An immigration judicial board has decided to grant asylum to women who are victims of domestic abuse. The decision could open the gates for many new cases to deter deportation by using it.

The case concerns a Guatemalan immigrant named Aminta Cifuentes who immigrated illegally in 2005 with her children, according to the Telegraph. Cifuentes had been brutally abused by her husband who beat her, raped her and burned her breasts with paint thinner.

Though she attempted to contact the Guatemalan police, they told her they do not interfere in marital disputes, and her husband found her when she ran away to her parents' home. Therefore, she decided to escape to the U.S.

The Board of Immigration Appeals decided on Tuesday that Cifuentes could stay in the country after the U.S. government gave the woman asylum status, according to The New York Times. Cifuentes also proved to the judges that she had attempted to ameliorate her situation in Guatemala by going to the police, but they did not act.

According to the U.S. Citizenship and Immigration Services, asylum seekers need "protection because they have suffered persecution or fear that they will suffer persecution due to race, religion, nationality, membership in a particular social group and political opinion."

Advocates have argued that battered women fall into the social group category. But judges have failed to recognize this, and since 1995, there have been failed attempts to clarify what groups qualify.

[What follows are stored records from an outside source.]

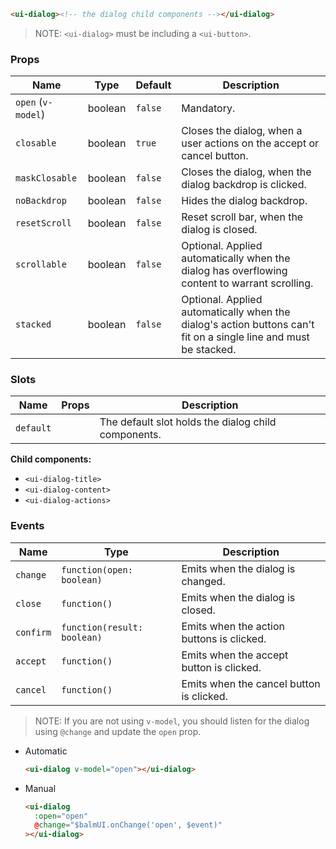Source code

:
 ```html
<ui-dialog><!-- the dialog child components --></ui-dialog>
```

> NOTE: `<ui-dialog>` must be including a `<ui-button>`.

### Props

| Name               | Type    | Default | Description                                                                                                      |
| ------------------ | ------- | ------- | ---------------------------------------------------------------------------------------------------------------- |
| `open` (`v-model`) | boolean | `false` | Mandatory.                                                                                                       |
| `closable`         | boolean | `true`  | Closes the dialog, when a user actions on the accept or cancel button.                                           |
| `maskClosable`     | boolean | `false` | Closes the dialog, when the dialog backdrop is clicked.                                                          |
| `noBackdrop`       | boolean | `false` | Hides the dialog backdrop.                                                                                       |
| `resetScroll`      | boolean | `false` | Reset scroll bar, when the dialog is closed.                                                                     |
| `scrollable`       | boolean | `false` | Optional. Applied automatically when the dialog has overflowing content to warrant scrolling.                    |
| `stacked`          | boolean | `false` | Optional. Applied automatically when the dialog's action buttons can't fit on a single line and must be stacked. |

### Slots

| Name      | Props | Description                                         |
| --------- | ----- | --------------------------------------------------- |
| `default` |       | The default slot holds the dialog child components. |

**Child components:**

- `<ui-dialog-title>`
- `<ui-dialog-content>`
- `<ui-dialog-actions>`

### Events

| Name      | Type                        | Description                               |
| --------- | --------------------------- | ----------------------------------------- |
| `change`  | `function(open: boolean)`   | Emits when the dialog is changed.         |
| `close`   | `function()`                | Emits when the dialog is closed.          |
| `confirm` | `function(result: boolean)` | Emits when the action buttons is clicked. |
| `accept`  | `function()`                | Emits when the accept button is clicked.  |
| `cancel`  | `function()`                | Emits when the cancel button is clicked.  |

> NOTE: If you are not using `v-model`, you should listen for the dialog using `@change` and update the `open` prop.

- Automatic

  ```html
  <ui-dialog v-model="open"></ui-dialog>
  ```

- Manual

  ```html
  <ui-dialog
    :open="open"
    @change="$balmUI.onChange('open', $event)"
  ></ui-dialog>
  ```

Now women will be part of that group thanks to the ruling.

"Women who have suffered violence in these cases can now rely on the legal principles established in this ruling," said Karen Musalo, a law professor and an adviser to Ms. Cifuentes. "A judge can no longer say, 'I believe these horrible things happened to you but this is just a criminal act, this is not persecution.' "

Around 300 cases of domestic abuse are waiting to be heard by the same appeals board, reports the San Francisco Gate. The new decision could also put pressure on the administration as the government continues to deal with the influx of undocumented migrants from Central America crossing into the U.S.